> [Task statement]: Leave the pictures aside. Retype exactly the lines from the top of the data below through the one holding "- 사용 기술 및 개발 언어 관련 Post".

> [Record excerpts]:
****

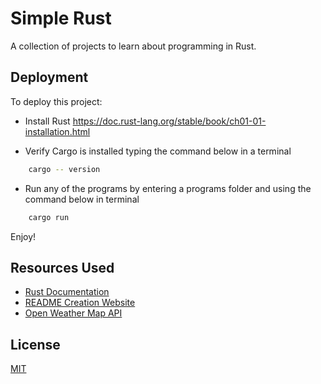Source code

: 
# Simple Rust

A collection of projects to learn about programming in Rust. 


## Deployment

To deploy this project: 

- Install Rust 
https://doc.rust-lang.org/stable/book/ch01-01-installation.html

- Verify Cargo is installed typing the command below in a terminal 

```bash
    cargo -- version
```

- Run any of the programs by entering a programs folder and using the command below in terminal

```bash
    cargo run
```

Enjoy! 
## Resources Used

- [Rust Documentation](https://doc.rust-lang.org/stable/book/title-page.html)
- [README Creation Website](https://github.com/octokatherine/readme.so)
- [Open Weather Map API](https://openweathermap.org/)
## License

[MIT](https://choosealicense.com/licenses/mit/)

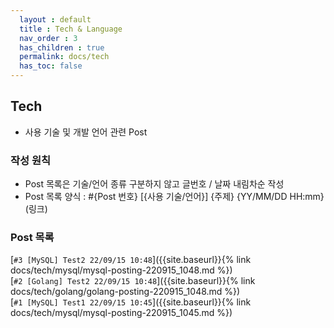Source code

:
 ```yaml
---  
  layout : default    
  title : Tech & Language  
  nav_order : 3
  has_children : true  
  permalink: docs/tech  
  has_toc: false  
---  
```


## Tech 
  - 사용 기술 및 개발 언어 관련 Post  

### 작성 원칙  
  - Post 목록은 기술/언어 종류 구분하지 않고 글번호 / 날짜 내림차순 작성  
  - Post 목록 양식 : #{Post 번호} [{사용 기술/언어}] {주제} {YY/MM/DD HH:mm}(링크)

### Post 목록    
  [`#3 [MySQL] Test2 22/09/15 10:48`]({{site.baseurl}}{% link docs/tech/mysql/mysql-posting-220915_1048.md %})   
  [`#2 [Golang] Test2 22/09/15 10:48`]({{site.baseurl}}{% link docs/tech/golang/golang-posting-220915_1048.md %})   
  [`#1 [MySQL] Test1 22/09/15 10:45`]({{site.baseurl}}{% link docs/tech/mysql/mysql-posting-220915_1045.md %})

****

> [Answer to the problem]:
Source code

: 
# Simple Rust

A collection of projects to learn about programming in Rust. 


## Deployment

To deploy this project: 

- Install Rust 
https://doc.rust-lang.org/stable/book/ch01-01-installation.html

- Verify Cargo is installed typing the command below in a terminal 

```bash
    cargo -- version
```

- Run any of the programs by entering a programs folder and using the command below in terminal

```bash
    cargo run
```

Enjoy! 
## Resources Used

- [Rust Documentation](https://doc.rust-lang.org/stable/book/title-page.html)
- [README Creation Website](https://github.com/octokatherine/readme.so)
- [Open Weather Map API](https://openweathermap.org/)
## License

[MIT](https://choosealicense.com/licenses/mit/)

Source code

:
 ```yaml
---  
  layout : default    
  title : Tech & Language  
  nav_order : 3
  has_children : true  
  permalink: docs/tech  
  has_toc: false  
---  
```


## Tech 
  - 사용 기술 및 개발 언어 관련 Post  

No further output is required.